● Task to carry out:
Copy out, from the entries below, each line that holds the string "doodle".

(Information given)

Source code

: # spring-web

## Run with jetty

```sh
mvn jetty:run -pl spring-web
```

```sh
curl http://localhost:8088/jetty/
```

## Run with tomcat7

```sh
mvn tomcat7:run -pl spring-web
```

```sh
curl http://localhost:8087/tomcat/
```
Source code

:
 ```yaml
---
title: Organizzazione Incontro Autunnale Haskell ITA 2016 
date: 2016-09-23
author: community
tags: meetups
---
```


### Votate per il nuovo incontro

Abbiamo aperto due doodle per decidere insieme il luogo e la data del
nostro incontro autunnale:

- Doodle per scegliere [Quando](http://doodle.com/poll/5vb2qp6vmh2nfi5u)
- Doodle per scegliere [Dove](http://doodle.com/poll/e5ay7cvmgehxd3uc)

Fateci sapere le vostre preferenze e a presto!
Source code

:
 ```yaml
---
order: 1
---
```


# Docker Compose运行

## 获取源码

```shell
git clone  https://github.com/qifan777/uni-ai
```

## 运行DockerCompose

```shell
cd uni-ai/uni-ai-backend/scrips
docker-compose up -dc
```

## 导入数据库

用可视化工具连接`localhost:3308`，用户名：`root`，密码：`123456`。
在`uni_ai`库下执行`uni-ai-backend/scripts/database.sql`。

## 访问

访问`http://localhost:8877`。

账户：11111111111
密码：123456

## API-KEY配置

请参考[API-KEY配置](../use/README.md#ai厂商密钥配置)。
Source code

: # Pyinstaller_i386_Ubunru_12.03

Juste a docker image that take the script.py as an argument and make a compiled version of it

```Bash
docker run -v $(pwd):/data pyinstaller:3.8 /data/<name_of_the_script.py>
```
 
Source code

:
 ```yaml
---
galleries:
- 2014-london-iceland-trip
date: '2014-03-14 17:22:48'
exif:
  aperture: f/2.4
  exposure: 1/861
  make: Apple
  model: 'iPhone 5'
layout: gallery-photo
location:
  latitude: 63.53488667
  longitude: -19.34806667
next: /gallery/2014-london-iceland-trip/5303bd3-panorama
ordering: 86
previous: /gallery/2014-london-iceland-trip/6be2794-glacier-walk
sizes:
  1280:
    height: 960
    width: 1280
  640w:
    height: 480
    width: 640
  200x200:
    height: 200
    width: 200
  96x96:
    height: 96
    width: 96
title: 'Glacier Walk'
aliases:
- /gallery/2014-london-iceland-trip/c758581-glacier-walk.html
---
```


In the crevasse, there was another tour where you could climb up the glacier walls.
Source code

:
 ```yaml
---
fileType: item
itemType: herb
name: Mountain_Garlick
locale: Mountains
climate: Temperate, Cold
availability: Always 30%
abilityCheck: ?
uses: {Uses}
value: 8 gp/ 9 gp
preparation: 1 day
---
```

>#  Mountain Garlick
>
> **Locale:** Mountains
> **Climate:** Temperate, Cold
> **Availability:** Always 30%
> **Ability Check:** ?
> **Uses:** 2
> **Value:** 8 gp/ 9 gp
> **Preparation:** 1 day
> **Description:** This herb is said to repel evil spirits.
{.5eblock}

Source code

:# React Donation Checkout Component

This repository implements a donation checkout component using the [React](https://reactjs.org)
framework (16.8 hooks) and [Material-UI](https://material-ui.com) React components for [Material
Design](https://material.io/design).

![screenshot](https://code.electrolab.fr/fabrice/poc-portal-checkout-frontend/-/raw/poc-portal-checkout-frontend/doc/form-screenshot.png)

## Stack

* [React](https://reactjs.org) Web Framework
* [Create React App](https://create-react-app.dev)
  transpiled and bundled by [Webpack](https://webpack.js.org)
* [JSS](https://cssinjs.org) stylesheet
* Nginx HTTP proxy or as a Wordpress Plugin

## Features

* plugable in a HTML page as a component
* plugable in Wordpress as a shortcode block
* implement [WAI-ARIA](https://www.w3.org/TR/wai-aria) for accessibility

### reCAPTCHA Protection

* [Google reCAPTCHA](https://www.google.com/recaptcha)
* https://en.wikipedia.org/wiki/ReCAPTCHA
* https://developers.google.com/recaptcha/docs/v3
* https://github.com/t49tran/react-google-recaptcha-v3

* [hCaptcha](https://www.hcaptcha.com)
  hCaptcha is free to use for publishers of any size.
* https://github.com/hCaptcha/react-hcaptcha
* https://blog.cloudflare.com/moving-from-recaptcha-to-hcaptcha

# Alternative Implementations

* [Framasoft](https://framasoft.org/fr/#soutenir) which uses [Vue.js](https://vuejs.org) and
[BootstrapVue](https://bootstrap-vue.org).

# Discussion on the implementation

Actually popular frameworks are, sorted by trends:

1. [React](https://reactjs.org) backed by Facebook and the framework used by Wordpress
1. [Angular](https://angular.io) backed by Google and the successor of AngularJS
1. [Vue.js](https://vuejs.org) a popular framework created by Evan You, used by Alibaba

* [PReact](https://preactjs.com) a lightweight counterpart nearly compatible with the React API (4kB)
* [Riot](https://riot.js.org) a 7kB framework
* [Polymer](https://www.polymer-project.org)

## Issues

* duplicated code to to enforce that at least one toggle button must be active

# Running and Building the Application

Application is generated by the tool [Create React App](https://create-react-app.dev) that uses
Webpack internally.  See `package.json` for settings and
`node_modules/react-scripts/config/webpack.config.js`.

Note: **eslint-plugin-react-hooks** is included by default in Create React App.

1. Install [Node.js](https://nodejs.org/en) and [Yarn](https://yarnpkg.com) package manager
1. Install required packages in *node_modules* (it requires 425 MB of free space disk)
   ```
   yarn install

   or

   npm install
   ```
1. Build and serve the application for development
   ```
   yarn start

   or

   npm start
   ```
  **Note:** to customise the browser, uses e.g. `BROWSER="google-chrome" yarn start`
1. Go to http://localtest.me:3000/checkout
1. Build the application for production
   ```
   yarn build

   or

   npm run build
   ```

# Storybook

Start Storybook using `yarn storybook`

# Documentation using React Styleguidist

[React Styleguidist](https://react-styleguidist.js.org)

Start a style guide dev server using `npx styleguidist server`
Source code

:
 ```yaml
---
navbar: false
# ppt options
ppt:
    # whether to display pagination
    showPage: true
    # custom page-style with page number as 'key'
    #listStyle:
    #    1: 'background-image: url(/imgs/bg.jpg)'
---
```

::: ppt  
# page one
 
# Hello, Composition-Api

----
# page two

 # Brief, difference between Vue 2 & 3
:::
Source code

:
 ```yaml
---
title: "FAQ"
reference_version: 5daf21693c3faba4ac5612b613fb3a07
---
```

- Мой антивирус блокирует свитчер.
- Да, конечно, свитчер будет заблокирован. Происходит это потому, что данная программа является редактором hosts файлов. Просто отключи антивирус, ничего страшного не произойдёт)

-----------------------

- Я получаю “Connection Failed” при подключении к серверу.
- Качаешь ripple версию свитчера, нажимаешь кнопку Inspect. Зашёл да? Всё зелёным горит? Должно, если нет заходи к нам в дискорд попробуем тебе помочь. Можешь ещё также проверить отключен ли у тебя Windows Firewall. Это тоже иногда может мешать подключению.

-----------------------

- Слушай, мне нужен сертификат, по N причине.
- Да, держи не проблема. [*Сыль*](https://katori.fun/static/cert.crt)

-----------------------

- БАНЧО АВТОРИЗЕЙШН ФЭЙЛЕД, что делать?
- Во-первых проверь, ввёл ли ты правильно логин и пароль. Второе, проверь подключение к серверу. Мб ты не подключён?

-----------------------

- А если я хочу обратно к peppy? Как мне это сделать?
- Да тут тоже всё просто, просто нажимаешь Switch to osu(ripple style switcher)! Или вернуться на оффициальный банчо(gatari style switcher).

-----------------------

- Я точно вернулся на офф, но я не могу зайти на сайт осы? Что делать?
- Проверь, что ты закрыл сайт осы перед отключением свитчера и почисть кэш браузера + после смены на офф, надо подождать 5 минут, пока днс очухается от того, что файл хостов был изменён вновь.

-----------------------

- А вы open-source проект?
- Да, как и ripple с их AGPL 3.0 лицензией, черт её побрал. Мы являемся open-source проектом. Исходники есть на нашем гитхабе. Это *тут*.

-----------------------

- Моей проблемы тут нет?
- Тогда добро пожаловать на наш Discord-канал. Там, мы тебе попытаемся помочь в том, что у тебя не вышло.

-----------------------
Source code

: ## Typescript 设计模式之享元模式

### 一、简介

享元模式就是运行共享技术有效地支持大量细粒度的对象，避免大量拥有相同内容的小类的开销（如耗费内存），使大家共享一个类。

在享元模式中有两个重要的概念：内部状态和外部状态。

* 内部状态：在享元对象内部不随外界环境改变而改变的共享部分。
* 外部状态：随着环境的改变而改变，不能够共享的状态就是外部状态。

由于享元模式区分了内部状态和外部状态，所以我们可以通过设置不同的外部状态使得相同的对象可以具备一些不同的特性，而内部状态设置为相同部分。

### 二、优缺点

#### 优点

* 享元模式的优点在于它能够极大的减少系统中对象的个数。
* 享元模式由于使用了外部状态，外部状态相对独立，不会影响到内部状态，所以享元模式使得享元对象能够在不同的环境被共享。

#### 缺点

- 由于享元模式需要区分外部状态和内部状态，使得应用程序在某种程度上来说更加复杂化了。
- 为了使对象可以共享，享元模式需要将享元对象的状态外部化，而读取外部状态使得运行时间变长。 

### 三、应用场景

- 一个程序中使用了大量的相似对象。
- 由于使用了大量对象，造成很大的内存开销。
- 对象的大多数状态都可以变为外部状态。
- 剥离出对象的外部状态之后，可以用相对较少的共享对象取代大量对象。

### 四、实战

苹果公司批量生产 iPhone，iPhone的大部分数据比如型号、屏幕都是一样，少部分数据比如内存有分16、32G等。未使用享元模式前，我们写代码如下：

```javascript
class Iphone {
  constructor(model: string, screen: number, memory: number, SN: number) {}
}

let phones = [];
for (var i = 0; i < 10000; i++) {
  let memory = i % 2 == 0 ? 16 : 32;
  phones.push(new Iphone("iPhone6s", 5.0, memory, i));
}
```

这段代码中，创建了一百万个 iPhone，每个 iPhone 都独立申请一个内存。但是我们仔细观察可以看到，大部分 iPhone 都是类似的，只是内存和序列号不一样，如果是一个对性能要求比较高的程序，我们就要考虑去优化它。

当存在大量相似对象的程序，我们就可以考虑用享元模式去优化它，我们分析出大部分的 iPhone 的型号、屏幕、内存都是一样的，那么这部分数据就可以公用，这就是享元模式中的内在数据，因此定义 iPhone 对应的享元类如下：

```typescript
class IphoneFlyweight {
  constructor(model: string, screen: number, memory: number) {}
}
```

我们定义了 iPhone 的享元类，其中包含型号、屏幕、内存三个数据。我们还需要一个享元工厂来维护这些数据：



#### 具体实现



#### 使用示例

(End Information given)

● Solved exercise:
Abbiamo aperto due doodle per decidere insieme il luogo e la data del
- Doodle per scegliere [Quando](http://doodle.com/poll/5vb2qp6vmh2nfi5u)
- Doodle per scegliere [Dove](http://doodle.com/poll/e5ay7cvmgehxd3uc)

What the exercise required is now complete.